Tell Apple how many attempts have been made to change the general interface of a browser, failed attempt. Many companies have tried and failed, with the general user being too used to what they have been using for decades.
Now there’s another browser that wants to try what seems impossible: give (literally) a new coat of paint to the web. It’s called Arc, and the functions that power its private beta can already claim to have created a community of devotees under macOS.
Seeking to succeed where no one else has succeeded
Arc’s own interface is already surprising due to the differences it has compared to other browsers. The tabs are distributed in a sidebar, leaving the title function for the header of the website itself. This gives the impression that the web elements themselves become interface elements of the system window.
Pinned tabs become buttons spread across the top of that sidebar, and you can even categorize those tabs into “spaces” to separate professional from personal.
“Web applications are changing rapidly but browsers are not adapting to these new Internet demands”
“Web applications are changing rapidly, but browsers aren’t adapting to these new demands of the Internet,” says Adena Bauer, membership manager at Arc. From there, the development team at The Browser Company set out to try to create a browser that breaks from the established.
It’s not exactly easy. Safari tried several times, without success. Users stick to the “traditional” concept of web tabs. Adena herself admits that having tabs in a sidebar takes some getting used to, but she also says that many users get it. To those who don’t, he offers to receive their reviews from Twitter:
Arc also offers a feature to edit the web pages you visit the most, removing things you don’t like like sections you don’t need or ads. Is not a ad blocker
Users can even share changes they’ve made to top sites, to share their usage:
These are small steps in an initiative that wants the web to change to give more advantages to the user, giving them more freedom in the face of a web whose concept and structure have not taken major steps since a long time.

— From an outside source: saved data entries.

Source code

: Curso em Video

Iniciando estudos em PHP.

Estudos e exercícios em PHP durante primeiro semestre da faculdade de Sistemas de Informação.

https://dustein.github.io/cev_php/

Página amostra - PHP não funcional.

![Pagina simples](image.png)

Adena is open to the rest of the browsers adopting some of these functions, because in this way more users would take this step see web pages with different eyes
How many people are currently using the closed test version of Arc? Arc officials do not give this information, although they provide us with a hint: they send out 10,000 invites every week. That doesn’t mean it translates to 10,000 new active users every week (invites have yet to be accepted and users stay with Arc, dropping the rest of the browsers), but we’re not talking a bad number either.
For me, any advancement that is made with the conventional web page is interesting. Applications have changed, operating systems have changed, and new formulas have even arrived, such as Apple Vision Pro’s “spatial computing”. But even in visionOS, the web remains the same as what we open on our computers. Every once in a while, Arc might be a step in another direction.